Oh i agree...i want to just cuss some of them out at times but wont. I have also cussed the ovens and hobarts into the dust. Woe betide the plastic wrap or foil that is not rolling out becasue its hanging up on the edges......

Allowing your crew to cuss each other out is not good for anyone.... but letting frustration out is very good in my opinion.


----------



## just jim (Oct 18, 2007)

Slightly different note: Anytime I drop something I give it the finger for betraying me.


----------



## seabeecook (Aug 23, 2008)

I lead by example and do not swear myself. Rarely can you catch me use swear words. As a result, most of my summer staff withhold swear words around me. Yes, I hear 'F' bombs on occasion, but as a rule we run a clean kitchen (double meaning!).


----------



## bob the chef (Jun 10, 2015)

NO there is no need for it .Just shows a bad command of the English Language.Yes we work in a very high pressure environment and sometimes we might let fly but not in the normal conversation side of things.


----------



## boyo1991 (Feb 25, 2013)

Okay, I thought this would be obvious, they don't call it "kitchen mouth" for no reason. But then again, maybe it's just me, I work a bar currently, and any other time before this has been a totally closed off to the world kitchen. I'll tell you, I swear at anything, I would tell you some of the creative stuff I've said, but it wouldn't be appropriate! Just know I've found myself calling a side of ranch things that would make others go suicidal. The thing is, all the servers know if just helps the work go along.


----------



## akat (Jun 9, 2015)

passive-aggressive can be even more stressful to work with. I actually prefer aggressive-aggressive


----------



## meezenplaz (Jan 31, 2012)

> Slightly different note: Anytime I drop something I give it the finger for betraying me.


Haha I say "you bitch!" 
I use expressions like "what the f---?" 
or "Thats a beautiful uppafukae" .
Or Kaddammit when I drop or self mutilate, things like that. 
But never in front of Billy, Bobby or Betty-Joe Public, and I never cuss AT someone--to me that's crossing the line. 
But I also don't like to be cussed at myself, so it seems equitable.


----------



## mike8913 (Mar 22, 2008)

Swearing when you're frustrated is so easy, I'm as guilty as anyone else. But, in my experience if you're trying to shape a young chef into some one useful and mature that you need to set the example, it's a lot like raising a child.

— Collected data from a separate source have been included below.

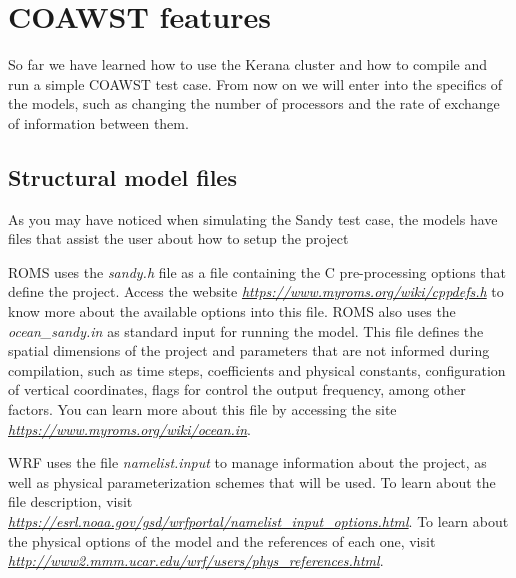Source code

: \chapter{COAWST features}
\bigskip
\noindent So far we have learned how to use the Kerana cluster and how to compile and run a simple COAWST test case.
From now on we will enter into the specifics of the models, such as changing the number of processors
and the rate of exchange of information between them.
\bigskip

\section{Structural model files}
\bigskip

\noindent As you may have noticed when simulating the Sandy test case, the models have files that assist the user about how to setup the project

\bigskip

\noindent ROMS uses the \textit{sandy.h} file as a file containing the C pre-processing options that define the project.
Access the website \textcolor{bleu_cite}{\href{https://www.myroms.org/wiki/cppdefs.h}{\textit{https://www.myroms.org/wiki/cppdefs.h}}} 
to know more about the available options into this file. ROMS also uses the \textit{ocean\_sandy.in} as standard input for
running the model. This file defines the spatial dimensions of the project and parameters that are not informed during compilation,
such as time steps, coefficients and physical constants, configuration of vertical coordinates, flags for
control the output frequency, among other factors. You can learn more about this file by accessing the
site \textcolor{bleu_cite}{\href{https://www.myroms.org/wiki/ocean.in}{\textit{https://www.myroms.org/wiki/ocean.in}}}.
\bigskip

\noindent WRF uses the file \textit{namelist.input} to manage information about the project, as well as
physical parameterization schemes that will be used. To learn about the file description,
visit \textcolor{bleu_cite}{\href{https://esrl.noaa.gov/gsd/wrfportal/namelist\_input\_options.html}{\textit{https://esrl.noaa.gov/gsd/wrfportal/namelist\_input\_options.html}}}.
To learn about the physical options of the model and the references of each one, visit \textcolor{bleu_cite}{\href{http://www2.mmm.ucar.edu/wrf/users/phys\_references.html}{\textit{http://www2.mmm.ucar.edu/wrf/users/phys\_references.html}}}.
\bigskip

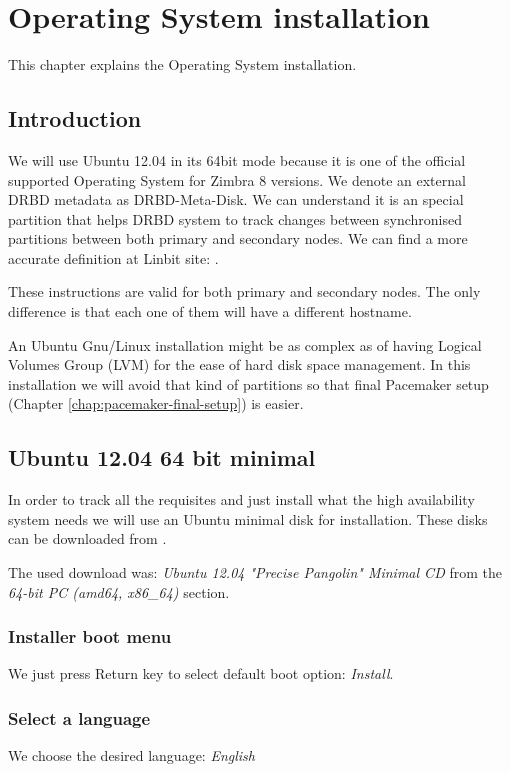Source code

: 

\chapter{Operating System installation}
\label{chap:operating-system-installation}
This chapter explains the Operating System installation.

\section {Introduction}
We will use Ubuntu 12.04 in its 64bit mode because it is one of the official supported Operating System for Zimbra 8 versions. We denote an external DRBD metadata as DRBD-Meta-Disk. We can understand it is an special partition that helps DRBD system to track changes between synchronised partitions between both primary and secondary nodes. We can find a more accurate definition at Linbit site: \cite{LinbitDRBDInternals}.

These instructions are valid for both primary and secondary nodes. The only difference is that each one of them will have a different hostname.

An Ubuntu Gnu/Linux installation might be as complex as of having Logical Volumes Group (LVM) for the ease of hard disk space management. In this installation we will avoid that kind of partitions so that final Pacemaker setup (Chapter \ref{chap:pacemaker-final-setup}) is easier.

\section {Ubuntu 12.04 64 bit minimal}
In order to track all the requisites and just install what the high availability system needs we will use an Ubuntu minimal disk for installation. These disks can be downloaded from \cite{UbuntuMinimalDisk}.

The used download was: \textit{Ubuntu 12.04 "Precise Pangolin" Minimal CD} from the \textit{64-bit PC (amd64, x86\_64)} section. 

\subsection {Installer boot menu}
We just press Return key to select default boot option: \textit{Install}.
\subsection {Select a language}
We choose the desired language: \textit{English}
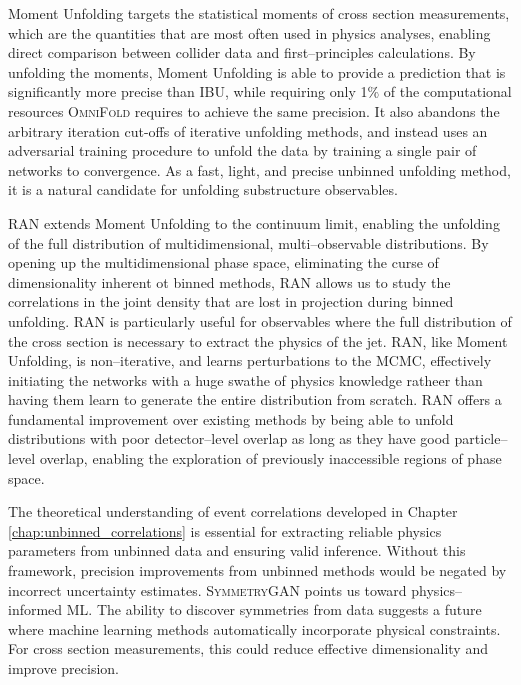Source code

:         Moment Unfolding targets the statistical moments of cross section measurements, which are the quantities that are most often used in physics analyses, enabling direct comparison between collider data and first--principles calculations.
        By unfolding the moments, Moment Unfolding is able to provide a prediction that is significantly more precise than IBU, while requiring only 1\(\%\) of the computational resources \textsc{OmniFold} requires to achieve the same precision.
        It also abandons the arbitrary iteration cut-offs of iterative unfolding methods, and instead uses an adversarial training procedure to unfold the data by training a single pair of networks to convergence.
        As a fast, light, and precise unbinned unfolding method, it is a natural candidate for unfolding substructure observables.
        
        RAN extends Moment Unfolding to the continuum limit, enabling the unfolding of the full distribution of multidimensional, multi--observable distributions.
        By opening up the multidimensional phase space, eliminating the curse of dimensionality inherent ot binned methods, RAN allows us to study the correlations in the joint density that are lost in projection during binned unfolding.
        RAN is particularly useful for observables where the full distribution of the cross section is necessary to extract the physics of the jet.
        RAN, like Moment Unfolding, is non--iterative, and learns perturbations to the MCMC, effectively initiating the networks with a huge swathe of physics knowledge ratheer than having them learn to generate the entire distribution from scratch.
        RAN offers a fundamental improvement over existing methods by being able to unfold distributions with poor detector--level overlap as long as they have good particle--level overlap, enabling the exploration of previously inaccessible regions of phase space.
        
        The theoretical understanding of event correlations developed in Chapter \ref{chap:unbinned_correlations} is essential for extracting reliable physics parameters from unbinned data and ensuring valid inference.
        Without this framework, precision improvements from unbinned methods would be negated by incorrect uncertainty estimates.
        \textsc{SymmetryGAN} points us toward physics--informed ML.
        The ability to discover symmetries from data suggests a future where machine learning methods automatically incorporate physical constraints.
        For cross section measurements, this could reduce effective dimensionality and improve precision.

If I'm out of the kitchen I expect my chefs to represent the kitchen the same way they would if I were there; that's hard to accomplish if you're making inappropriate jokes and dropping f-bombs the whole day before service. When I started working for really great chefs I noticed that they never ever cursed in a situation where everyone could hear them, but if you got taken aside for something you would hear a cus laden teardown of your entire life to the point where you almost quit, almost. The best chefs encourage leadership, not bullshit.


----------